- Task to carry out -
Give the data below again exactly as written, but without the pictures.

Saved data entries
○ ○ ○

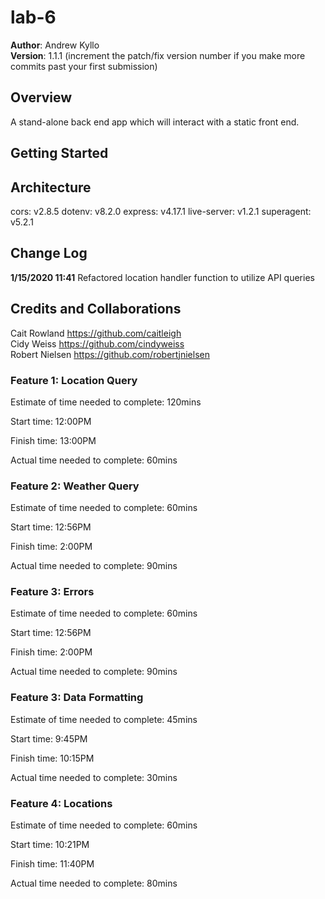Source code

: # lab-6  

**Author**: Andrew Kyllo  
**Version**: 1.1.1 (increment the patch/fix version number if you make more commits past your first submission)

## Overview
A stand-alone back end app which will interact with a static front end.

## Getting Started
<!-- What are the steps that a user must take in order to build this app on their own machine and get it running? -->

## Architecture
cors: v2.8.5
dotenv: v8.2.0
express: v4.17.1
live-server: v1.2.1
superagent: v5.2.1

## Change Log

**1/15/2020 11:41** Refactored location handler function to utilize API queries 

## Credits and Collaborations
Cait Rowland      https://github.com/caitleigh  
Cidy Weiss        https://github.com/cindyweiss  
Robert Nielsen    https://github.com/robertjnielsen


### Feature 1: Location Query

Estimate of time needed to complete: 120mins  

Start time: 12:00PM    

Finish time: 13:00PM  

Actual time needed to complete: 60mins  

### Feature 2: Weather Query

Estimate of time needed to complete: 60mins  

Start time: 12:56PM    

Finish time: 2:00PM  

Actual time needed to complete: 90mins  

### Feature 3: Errors

Estimate of time needed to complete: 60mins  

Start time: 12:56PM  

Finish time: 2:00PM  

Actual time needed to complete: 90mins  

### Feature 3: Data Formatting

Estimate of time needed to complete: 45mins  

Start time: 9:45PM  

Finish time: 10:15PM  

Actual time needed to complete: 30mins  

### Feature 4: Locations

Estimate of time needed to complete: 60mins  

Start time: 10:21PM  

Finish time: 11:40PM  

Actual time needed to complete: 80mins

○ ○ ○

- Answer for this exercise -
Source code

: # lab-6  

**Author**: Andrew Kyllo  
**Version**: 1.1.1 (increment the patch/fix version number if you make more commits past your first submission)

## Overview
A stand-alone back end app which will interact with a static front end.

## Getting Started
<!-- What are the steps that a user must take in order to build this app on their own machine and get it running? -->

## Architecture
cors: v2.8.5
dotenv: v8.2.0
express: v4.17.1
live-server: v1.2.1
superagent: v5.2.1

## Change Log

**1/15/2020 11:41** Refactored location handler function to utilize API queries 

## Credits and Collaborations
Cait Rowland      https://github.com/caitleigh  
Cidy Weiss        https://github.com/cindyweiss  
Robert Nielsen    https://github.com/robertjnielsen


### Feature 1: Location Query

Estimate of time needed to complete: 120mins  

Start time: 12:00PM    

Finish time: 13:00PM  

Actual time needed to complete: 60mins  

### Feature 2: Weather Query

Estimate of time needed to complete: 60mins  

Start time: 12:56PM    

Finish time: 2:00PM  

Actual time needed to complete: 90mins  

### Feature 3: Errors

Estimate of time needed to complete: 60mins  

Start time: 12:56PM  

Finish time: 2:00PM  

Actual time needed to complete: 90mins  

### Feature 3: Data Formatting

Estimate of time needed to complete: 45mins  

Start time: 9:45PM  

Finish time: 10:15PM  

Actual time needed to complete: 30mins  

### Feature 4: Locations

Estimate of time needed to complete: 60mins  

Start time: 10:21PM  

Finish time: 11:40PM  

Actual time needed to complete: 80mins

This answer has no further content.